Millimeter wave antenna-filter module

Technical Field

The present disclosure relates to wireless communications, and in particular, to an antenna-filter array module and a method of manufacturing the same.

Background

Integrated low temperature co-fired (LTCC) antenna-filter array modules have been proposed for use in millimeter wave (mmWave) fifth generation (5G) Advanced Antenna Systems (AAS). As shown in fig. 1, the wiring circuit for the antenna-filter array may also be integrated with the antenna-filter array. Fig. 1 shows a top view and a cross-sectional side view of an antenna-filter array module 10. The antenna-filter array module 10 has an antenna-filter array 12, and the array 12 includes an antenna layer 12a and a filter layer 12b above a wiring layer 12 c. The antenna layer has a plurality of antenna elements in an array of N rows of M elements in each row, where N and M are integers and may be equal.

In the example of fig. 1, there are four rows (N = M = 4) of cross-polarized antenna elements 14 mounted over a radio Printed Circuit Board (PCB) 16 via solder balls 18.

While integrated LTCC antenna-filter array modules have advantages over other antenna-filter integration solutions, such as higher Radio Frequency (RF) performance, smaller size and lower cost, such designs have proven unreliable for mmWave 5G AAS.

In a study to evaluate the reliability of LTCC antenna-filter array modules mounted on a standard type radio PCB Megatron-6, three sets of sizes (25 x 25mm, 12 x 12mm and 6 x 6 mm) of LTCC antenna-filter modules were tested. Only the smallest size 6 x 6 (mm) module sample corresponding to the 1 x 1 (i.e., single element) 28GHz antenna-filter unit size shows reliability results close to the radio requirements. The larger two module samples failed during testing.

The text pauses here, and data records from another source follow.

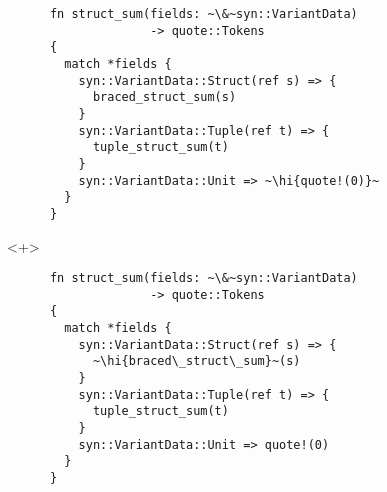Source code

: \documentclass[usepdftitle=false]{beamer}
\renewcommand{\&}{\makebox[\widthof{\ampersand}][c]{\scalebox{0.9}[1.0]{\Book\ampersand}}}
\newcommand{\+}{\makebox[\widthof{+}][c]{\raisebox{-.2\height}{\scalefont{1.5}\Light+}}}
\newcommand{\hi}[1]{%
\tikz[baseline=(A.base)]
 \node[highlighting=0,inner sep=0pt,text depth=0pt] (A) {#1};%
}
\begin{document}
\begin{frame}[fragile]
\begin{onlyenv}
\begin{verbatim}
      fn struct_sum(fields: ~\&~syn::VariantData)
                    -> quote::Tokens
      {
        match *fields {
          syn::VariantData::Struct(ref s) => {
            braced_struct_sum(s)
          }
          syn::VariantData::Tuple(ref t) => {
            tuple_struct_sum(t)
          }
          syn::VariantData::Unit => ~\hi{quote!(0)}~
        }
      }
    \end{verbatim}
  \end{onlyenv}
  \begin{onlyenv}<+>
    \begin{verbatim}
      fn struct_sum(fields: ~\&~syn::VariantData)
                    -> quote::Tokens
      {
        match *fields {
          syn::VariantData::Struct(ref s) => {
            ~\hi{braced\_struct\_sum}~(s)
          }
          syn::VariantData::Tuple(ref t) => {
            tuple_struct_sum(t)
          }
          syn::VariantData::Unit => quote!(0)
        }
      }
    \end{verbatim}
  \end{onlyenv}
\end{frame}
\end{document}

Technically, module reliability is determined by two main factors: one is the difference in the mismatched Coefficient of Thermal Expansion (CTE) between the antenna-filter array 12 and the radio PCB 16 to which it is mounted; the other is the size of the antenna-filter array 12 that determines the pitch of the solder balls 18 on the radio PCB 16.

Tests have shown that the failure may be due to cracking of the solder balls. This cracking is directly caused by alternating thermal stresses exerted on the solder balls due to mismatched CTEs. The greater the difference between the two CTEs, the stronger the thermal stress on the solder ball. Further, the larger the pitch between the solder balls, the stronger the thermal stress exerted on the solder balls. Generally, larger module sizes require larger spans between solder balls. Therefore, in order to improve the module reliability, the difference in CTE should be reduced, or theoretically, the size of the LTCC antenna-filter array should be reduced.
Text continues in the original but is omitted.